Saved data entries
□ □ □
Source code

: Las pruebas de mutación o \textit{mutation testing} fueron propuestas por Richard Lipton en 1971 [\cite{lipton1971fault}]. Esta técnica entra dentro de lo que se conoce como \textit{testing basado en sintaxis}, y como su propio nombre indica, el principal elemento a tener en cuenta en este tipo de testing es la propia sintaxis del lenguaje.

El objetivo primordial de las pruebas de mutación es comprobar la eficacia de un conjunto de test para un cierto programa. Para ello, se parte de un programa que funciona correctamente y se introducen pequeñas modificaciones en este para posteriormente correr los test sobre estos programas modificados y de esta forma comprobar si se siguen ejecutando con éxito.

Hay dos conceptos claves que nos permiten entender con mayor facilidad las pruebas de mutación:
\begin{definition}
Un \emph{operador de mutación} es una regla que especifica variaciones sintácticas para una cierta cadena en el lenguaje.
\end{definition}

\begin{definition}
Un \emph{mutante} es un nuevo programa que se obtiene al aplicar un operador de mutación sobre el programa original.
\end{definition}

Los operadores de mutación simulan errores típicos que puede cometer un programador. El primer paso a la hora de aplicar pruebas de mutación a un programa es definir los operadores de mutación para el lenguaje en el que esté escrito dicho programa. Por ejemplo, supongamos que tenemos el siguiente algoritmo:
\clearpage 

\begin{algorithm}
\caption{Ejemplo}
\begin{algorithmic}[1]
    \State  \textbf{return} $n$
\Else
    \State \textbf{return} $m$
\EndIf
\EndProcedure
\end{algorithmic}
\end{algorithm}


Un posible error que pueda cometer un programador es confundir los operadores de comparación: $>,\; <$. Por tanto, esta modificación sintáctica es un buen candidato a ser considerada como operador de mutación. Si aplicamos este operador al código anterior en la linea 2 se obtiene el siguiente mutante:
□ □ □
• [Your assignment]:
Copy out every entry exactly.

• [Answer space]:
Source code

: Las pruebas de mutación o \textit{mutation testing} fueron propuestas por Richard Lipton en 1971 [\cite{lipton1971fault}]. Esta técnica entra dentro de lo que se conoce como \textit{testing basado en sintaxis}, y como su propio nombre indica, el principal elemento a tener en cuenta en este tipo de testing es la propia sintaxis del lenguaje.

El objetivo primordial de las pruebas de mutación es comprobar la eficacia de un conjunto de test para un cierto programa. Para ello, se parte de un programa que funciona correctamente y se introducen pequeñas modificaciones en este para posteriormente correr los test sobre estos programas modificados y de esta forma comprobar si se siguen ejecutando con éxito.

Hay dos conceptos claves que nos permiten entender con mayor facilidad las pruebas de mutación:
\begin{definition}
Un \emph{operador de mutación} es una regla que especifica variaciones sintácticas para una cierta cadena en el lenguaje.
\end{definition}

\begin{definition}
Un \emph{mutante} es un nuevo programa que se obtiene al aplicar un operador de mutación sobre el programa original.
\end{definition}

Los operadores de mutación simulan errores típicos que puede cometer un programador. El primer paso a la hora de aplicar pruebas de mutación a un programa es definir los operadores de mutación para el lenguaje en el que esté escrito dicho programa. Por ejemplo, supongamos que tenemos el siguiente algoritmo:
\clearpage 

\begin{algorithm}
\caption{Ejemplo}
\begin{algorithmic}[1]
    \State  \textbf{return} $n$
\Else
    \State \textbf{return} $m$
\EndIf
\EndProcedure
\end{algorithmic}
\end{algorithm}


Un posible error que pueda cometer un programador es confundir los operadores de comparación: $>,\; <$. Por tanto, esta modificación sintáctica es un buen candidato a ser considerada como operador de mutación. Si aplicamos este operador al código anterior en la linea 2 se obtiene el siguiente mutante:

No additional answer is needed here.